Perhaps the most unexpected event of this year’s SXSW festival was the comeback of T-Pain, who was the surprise headliner at the Fader Fort the night of March 20. The artist, born Faheem Rasheed Najm, performed an incredible 42-song set that drew on his massive catalog of hits, from solo records “Buy U A Drank (Shawty Snappin’)” and “Can’t Believe It,” to guest appearances on “Good Life” and “Got Money.” Backed by a fantastic live band and background singers who doubled as enthusiastic dancers, his set affirmed that we’re in the middle of the T-Painaissance.

https://www.youtube.com/watch?v=kwM2gw9GP9Y

While T-Pain’s early singles like “I’m Sprung” and “I’m ’n Luv (Wit a Stripper)” were largely critically derided, he went on to score 15 Top-10 singles between 2006 and 2011, including three number ones.

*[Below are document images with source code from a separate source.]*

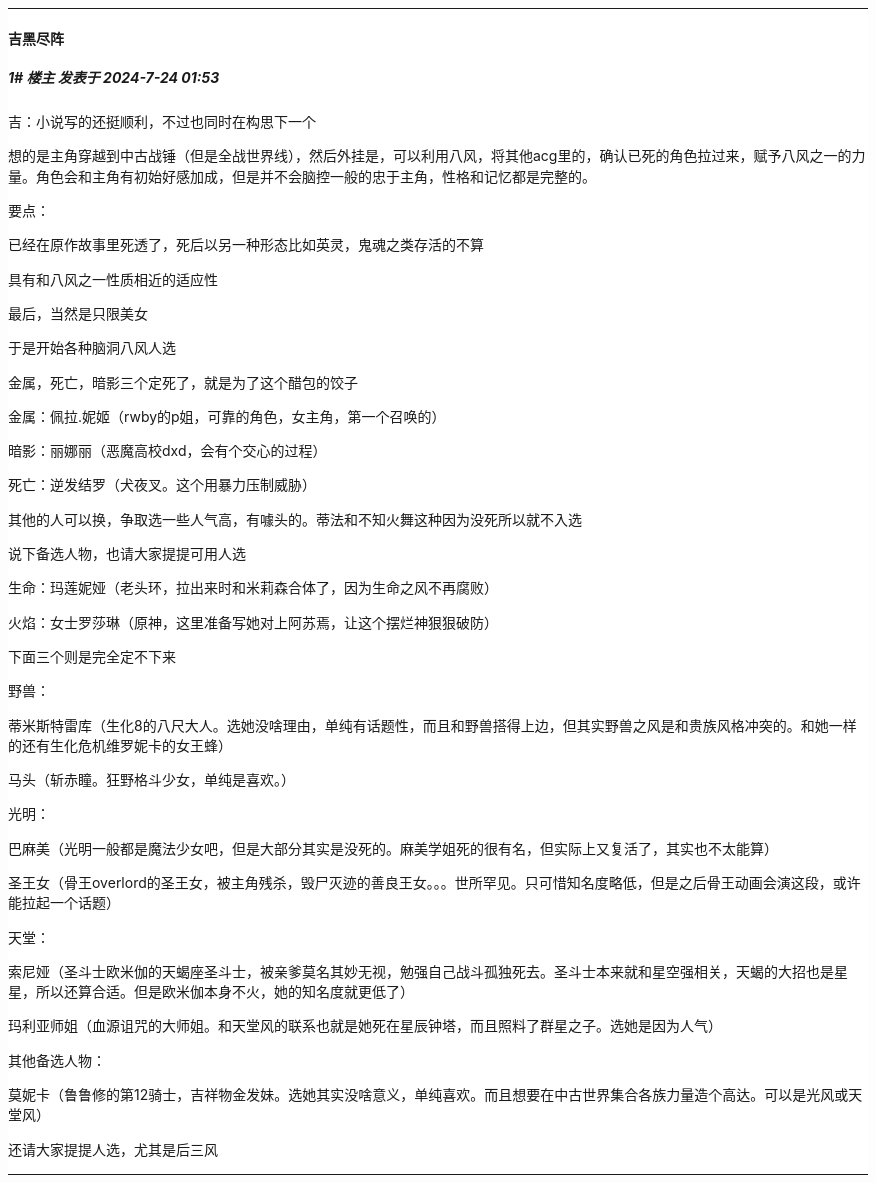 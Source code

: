 ﻿
*****

####  吉黑尽阵  
##### 1#       楼主       发表于 2024-7-24 01:53

吉：小说写的还挺顺利，不过也同时在构思下一个

想的是主角穿越到中古战锤（但是全战世界线），然后外挂是，可以利用八风，将其他acg里的，确认已死的角色拉过来，赋予八风之一的力量。角色会和主角有初始好感加成，但是并不会脑控一般的忠于主角，性格和记忆都是完整的。

要点：

已经在原作故事里死透了，死后以另一种形态比如英灵，鬼魂之类存活的不算

具有和八风之一性质相近的适应性

最后，当然是只限美女

于是开始各种脑洞八风人选

金属，死亡，暗影三个定死了，就是为了这个醋包的饺子

金属：佩拉.妮姬（rwby的p姐，可靠的角色，女主角，第一个召唤的）

暗影：丽娜丽（恶魔高校dxd，会有个交心的过程）

死亡：逆发结罗（犬夜叉。这个用暴力压制威胁）

其他的人可以换，争取选一些人气高，有噱头的。蒂法和不知火舞这种因为没死所以就不入选

说下备选人物，也请大家提提可用人选

生命：玛莲妮娅（老头环，拉出来时和米莉森合体了，因为生命之风不再腐败）

火焰：女士罗莎琳（原神，这里准备写她对上阿苏焉，让这个摆烂神狠狠破防）

下面三个则是完全定不下来

野兽：

蒂米斯特雷库（生化8的八尺大人。选她没啥理由，单纯有话题性，而且和野兽搭得上边，但其实野兽之风是和贵族风格冲突的。和她一样的还有生化危机维罗妮卡的女王蜂）

马头（斩赤瞳。狂野格斗少女，单纯是喜欢。）

光明：

巴麻美（光明一般都是魔法少女吧，但是大部分其实是没死的。麻美学姐死的很有名，但实际上又复活了，其实也不太能算）

圣王女（骨王overlord的圣王女，被主角残杀，毁尸灭迹的善良王女。。。世所罕见。只可惜知名度略低，但是之后骨王动画会演这段，或许能拉起一个话题）

天堂：

索尼娅（圣斗士欧米伽的天蝎座圣斗士，被亲爹莫名其妙无视，勉强自己战斗孤独死去。圣斗士本来就和星空强相关，天蝎的大招也是星星，所以还算合适。但是欧米伽本身不火，她的知名度就更低了）

玛利亚师姐（血源诅咒的大师姐。和天堂风的联系也就是她死在星辰钟塔，而且照料了群星之子。选她是因为人气）

其他备选人物：

莫妮卡（鲁鲁修的第12骑士，吉祥物金发妹。选她其实没啥意义，单纯喜欢。而且想要在中古世界集合各族力量造个高达。可以是光风或天堂风）

还请大家提提人选，尤其是后三风

*****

While he was inescapable on mainstream radio in the mid-to-late-2000s, he hasn’t placed a song in the Top 40 since “5 O’Clock” reached number 10 in 2011.

T-Pain’s influence stretches farther than just a number of radio hits, however. His music pioneered the use of Auto-Tune to create chilly, robotic vocals. Although T-Pain wasn’t the first mainstream artist to use the pitch-correction software as a stylistic choice — Cher’s 1998 hit “Believe” started the trend — he was responsible for popularizing its use in pop music. His signature Auto-Tune warble began a trend that not even Jay Z, who name-dropped T-Pain on his anti-Auto-Tune track “D.O.A.,” could stop.

Over the past half-decade, the line between rap and R&B has become increasingly blurred, largely due to the influence of T-Pain. T-Pain inspired Kanye West to sing with extensive Auto-Tune on his 2008’s “808s & Heartbreak,” a minimalist record that utilized pitch correction to evoke a distorted, heartbroken sound. “808s” in turn influenced an entire wave of rappers, with Drake at the forefront, who weren’t afraid to sing. The most recent wave of T-Pain acolytes includes Ty Dolla $ign, Chief Keef and Young Thug, who are as much vocalists as they are rappers and regularly experiment with their voices as instruments.

In addition to the critical reevaluation of his influence, T-Pain has slowly returned to the limelight over the past year. The resurgence began in earnest in February of last year, when he released a remix of Lorde’s “Royals.” The original song was an anthem for middle-class teenagers who felt alienated by materialistic pop songs but aimed its criticism at signifiers of rap music. On the remix, T-Pain and Young Cash sing about how their consumerism is a symbol of having escaped poverty and being able to support their families and their communities. It's a brilliant defense and reclamation of the song for rap music.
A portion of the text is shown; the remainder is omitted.